The outputs of the Bayesian model were used to infer the likelihood of detection of an infected flock by each swab type vs. the number of days since infection. In turn, this likelihood of detection at bird level was then extrapolated to flock level by employing a deterministic differential equation that predicted the prevalence of infection each day for a number of days post-infection. In order to account for the reducing probability of detection as the time since infection increased for each bird, 17 different infectious classes were used, each representing the proportion of birds that had been infected for i=2, …, 18 days (i=1 corresponds to the latent period when birds were not infectious).

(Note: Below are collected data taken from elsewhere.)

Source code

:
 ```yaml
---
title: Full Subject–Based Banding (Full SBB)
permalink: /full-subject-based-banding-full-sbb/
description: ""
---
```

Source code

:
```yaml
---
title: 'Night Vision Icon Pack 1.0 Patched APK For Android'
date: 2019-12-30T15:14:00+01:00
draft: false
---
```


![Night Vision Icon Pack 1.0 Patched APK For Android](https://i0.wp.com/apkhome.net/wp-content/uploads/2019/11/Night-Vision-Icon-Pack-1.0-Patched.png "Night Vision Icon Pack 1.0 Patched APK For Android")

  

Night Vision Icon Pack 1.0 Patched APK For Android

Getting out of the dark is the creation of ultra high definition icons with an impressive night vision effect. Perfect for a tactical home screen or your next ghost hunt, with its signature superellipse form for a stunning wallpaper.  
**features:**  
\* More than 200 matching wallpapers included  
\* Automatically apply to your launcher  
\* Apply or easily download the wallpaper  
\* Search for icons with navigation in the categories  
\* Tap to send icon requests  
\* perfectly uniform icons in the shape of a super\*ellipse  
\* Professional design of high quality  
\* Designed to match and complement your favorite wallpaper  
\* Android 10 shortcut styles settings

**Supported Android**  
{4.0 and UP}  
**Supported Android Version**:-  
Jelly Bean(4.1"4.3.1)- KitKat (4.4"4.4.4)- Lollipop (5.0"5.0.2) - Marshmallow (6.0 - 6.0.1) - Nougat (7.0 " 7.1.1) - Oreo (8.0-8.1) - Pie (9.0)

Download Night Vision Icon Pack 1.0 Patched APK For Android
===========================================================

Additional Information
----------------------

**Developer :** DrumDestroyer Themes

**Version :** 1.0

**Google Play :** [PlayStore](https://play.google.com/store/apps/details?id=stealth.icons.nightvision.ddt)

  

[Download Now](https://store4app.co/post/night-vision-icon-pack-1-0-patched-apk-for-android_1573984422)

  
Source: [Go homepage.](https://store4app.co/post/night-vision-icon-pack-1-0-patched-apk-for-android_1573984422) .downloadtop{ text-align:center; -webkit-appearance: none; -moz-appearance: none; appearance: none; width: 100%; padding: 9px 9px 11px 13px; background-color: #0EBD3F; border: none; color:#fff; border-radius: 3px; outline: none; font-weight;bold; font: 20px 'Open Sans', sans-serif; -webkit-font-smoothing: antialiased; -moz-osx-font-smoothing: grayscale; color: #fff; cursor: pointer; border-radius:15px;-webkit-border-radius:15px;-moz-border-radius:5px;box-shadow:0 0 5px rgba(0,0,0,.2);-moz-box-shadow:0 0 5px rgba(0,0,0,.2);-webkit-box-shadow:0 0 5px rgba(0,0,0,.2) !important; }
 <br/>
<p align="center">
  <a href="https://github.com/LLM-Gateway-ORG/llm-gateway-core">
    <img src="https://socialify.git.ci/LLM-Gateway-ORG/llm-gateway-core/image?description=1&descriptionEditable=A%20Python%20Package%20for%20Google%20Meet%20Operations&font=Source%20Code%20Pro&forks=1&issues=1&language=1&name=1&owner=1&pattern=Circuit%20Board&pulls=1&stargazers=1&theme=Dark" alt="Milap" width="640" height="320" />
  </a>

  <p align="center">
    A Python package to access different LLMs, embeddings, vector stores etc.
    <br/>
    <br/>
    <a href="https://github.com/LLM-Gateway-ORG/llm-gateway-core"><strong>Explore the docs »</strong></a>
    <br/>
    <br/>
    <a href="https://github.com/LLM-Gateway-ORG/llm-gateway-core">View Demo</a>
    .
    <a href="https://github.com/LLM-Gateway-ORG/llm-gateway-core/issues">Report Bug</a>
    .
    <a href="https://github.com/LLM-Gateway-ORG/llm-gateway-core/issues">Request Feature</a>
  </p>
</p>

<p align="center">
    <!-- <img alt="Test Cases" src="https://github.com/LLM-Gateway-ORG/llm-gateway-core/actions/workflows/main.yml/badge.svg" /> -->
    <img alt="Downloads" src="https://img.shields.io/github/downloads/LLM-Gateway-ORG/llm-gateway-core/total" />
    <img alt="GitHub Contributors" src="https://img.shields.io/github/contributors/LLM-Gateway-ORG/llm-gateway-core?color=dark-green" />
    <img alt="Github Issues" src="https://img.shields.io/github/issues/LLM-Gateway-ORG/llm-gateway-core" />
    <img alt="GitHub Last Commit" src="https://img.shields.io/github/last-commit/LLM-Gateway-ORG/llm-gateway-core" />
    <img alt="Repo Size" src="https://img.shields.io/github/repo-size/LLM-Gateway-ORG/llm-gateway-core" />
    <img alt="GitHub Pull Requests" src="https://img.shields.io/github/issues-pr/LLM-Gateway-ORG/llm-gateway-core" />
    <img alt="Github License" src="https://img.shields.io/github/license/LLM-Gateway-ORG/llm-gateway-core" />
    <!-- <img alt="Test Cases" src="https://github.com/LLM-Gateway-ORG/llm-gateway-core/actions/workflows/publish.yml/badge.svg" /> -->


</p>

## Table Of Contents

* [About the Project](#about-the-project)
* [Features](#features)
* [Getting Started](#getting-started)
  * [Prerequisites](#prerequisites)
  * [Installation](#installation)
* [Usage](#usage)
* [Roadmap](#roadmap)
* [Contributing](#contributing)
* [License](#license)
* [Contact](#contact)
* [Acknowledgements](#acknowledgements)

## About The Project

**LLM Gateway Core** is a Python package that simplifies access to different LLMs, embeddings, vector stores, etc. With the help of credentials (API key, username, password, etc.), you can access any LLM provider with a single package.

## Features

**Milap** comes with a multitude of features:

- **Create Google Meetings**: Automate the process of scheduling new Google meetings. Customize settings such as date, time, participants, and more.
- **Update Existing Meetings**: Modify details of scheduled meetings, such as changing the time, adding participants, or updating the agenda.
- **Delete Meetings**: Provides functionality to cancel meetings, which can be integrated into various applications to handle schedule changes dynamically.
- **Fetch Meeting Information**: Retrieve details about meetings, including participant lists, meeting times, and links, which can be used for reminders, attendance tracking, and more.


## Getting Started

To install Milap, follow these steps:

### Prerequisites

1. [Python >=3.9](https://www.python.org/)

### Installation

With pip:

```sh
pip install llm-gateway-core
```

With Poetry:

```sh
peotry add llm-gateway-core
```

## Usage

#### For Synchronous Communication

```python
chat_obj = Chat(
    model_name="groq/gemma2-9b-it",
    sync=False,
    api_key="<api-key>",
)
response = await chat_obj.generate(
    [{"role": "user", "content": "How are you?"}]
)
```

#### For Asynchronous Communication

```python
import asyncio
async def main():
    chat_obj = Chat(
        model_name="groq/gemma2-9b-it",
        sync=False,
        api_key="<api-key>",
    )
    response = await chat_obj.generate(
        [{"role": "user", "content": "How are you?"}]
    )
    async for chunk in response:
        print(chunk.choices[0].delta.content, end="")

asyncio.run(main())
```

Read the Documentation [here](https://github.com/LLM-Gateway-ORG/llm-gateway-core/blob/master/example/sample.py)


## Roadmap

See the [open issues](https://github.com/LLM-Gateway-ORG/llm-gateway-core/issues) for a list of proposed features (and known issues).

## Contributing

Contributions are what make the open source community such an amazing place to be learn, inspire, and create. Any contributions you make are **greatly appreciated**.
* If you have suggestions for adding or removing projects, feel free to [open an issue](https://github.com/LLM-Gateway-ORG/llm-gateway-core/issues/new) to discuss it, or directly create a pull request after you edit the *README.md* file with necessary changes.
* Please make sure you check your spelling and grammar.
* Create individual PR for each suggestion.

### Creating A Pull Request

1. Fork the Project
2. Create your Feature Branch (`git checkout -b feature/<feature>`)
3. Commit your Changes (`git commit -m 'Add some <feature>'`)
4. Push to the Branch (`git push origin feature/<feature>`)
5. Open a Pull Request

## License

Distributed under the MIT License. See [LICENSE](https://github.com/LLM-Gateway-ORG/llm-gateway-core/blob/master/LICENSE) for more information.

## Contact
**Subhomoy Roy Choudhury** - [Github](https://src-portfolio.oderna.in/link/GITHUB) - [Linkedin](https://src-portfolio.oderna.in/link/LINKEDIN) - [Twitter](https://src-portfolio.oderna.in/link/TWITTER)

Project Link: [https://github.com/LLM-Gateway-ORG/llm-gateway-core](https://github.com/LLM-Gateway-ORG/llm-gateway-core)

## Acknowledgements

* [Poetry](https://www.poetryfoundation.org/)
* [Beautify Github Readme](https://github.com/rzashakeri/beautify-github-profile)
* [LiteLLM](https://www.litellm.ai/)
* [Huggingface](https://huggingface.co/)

$${{{\rm dS}} \over {{\rm d}t}} \equals \minus \beta {\rm S}\sum\limits_{i \equals \setnum{1}}^{n} {\alpha _{i} y_{i} } \comma$$

$${{{\rm dE}} \over {{\rm d}t}} \equals \beta {\rm S}\sum\limits_{i \equals \setnum{1}}^{\setnum{10}} {\alpha _{i} y_{i} } \minus \gamma {\rm E\comma }$$

$${{{\rm d}y_{\setnum{1}} } \over {dt}} \equals \gamma {\rm E} \minus y_{1}\comma$$

$${{{\rm d}y_{i} } \over {{\rm d}t}} \equals y_{i \minus \setnum{1}} \minus y_{i} \comma$$

where S represents susceptible birds, E represents exposed birds (infected but not infectious), and y _i (i=1, …, n) represents infectious birds having been infectious for i days. The relative infectiousness of each infectious bird was given by α_i, which was given by the likelihood of virus excretion, having been infectious for i days, which was assumed equal to the probability that the bird would be detected by rRT–PCR. The transmission rate β was fixed such that R ₀ was given by 5·5, equal to the mean of that found in LPAI outbreaks in turkey flocks in Italy [Reference Comin25], and was thus set at 5·5/14·63=0·38, where 14·63 is the mean infectious period. The latent period was set to 1 day, since rRT–PCR detection occurred the day after infection in the experimentally infected birds (the longer latent period of 4 days for cloacal shedding was accounted for in the probability of detection). The main findings from the transmission model in terms of the relative performance of pooled vs. individual samples are not sensitive to the choice of transmission parameters (results not shown).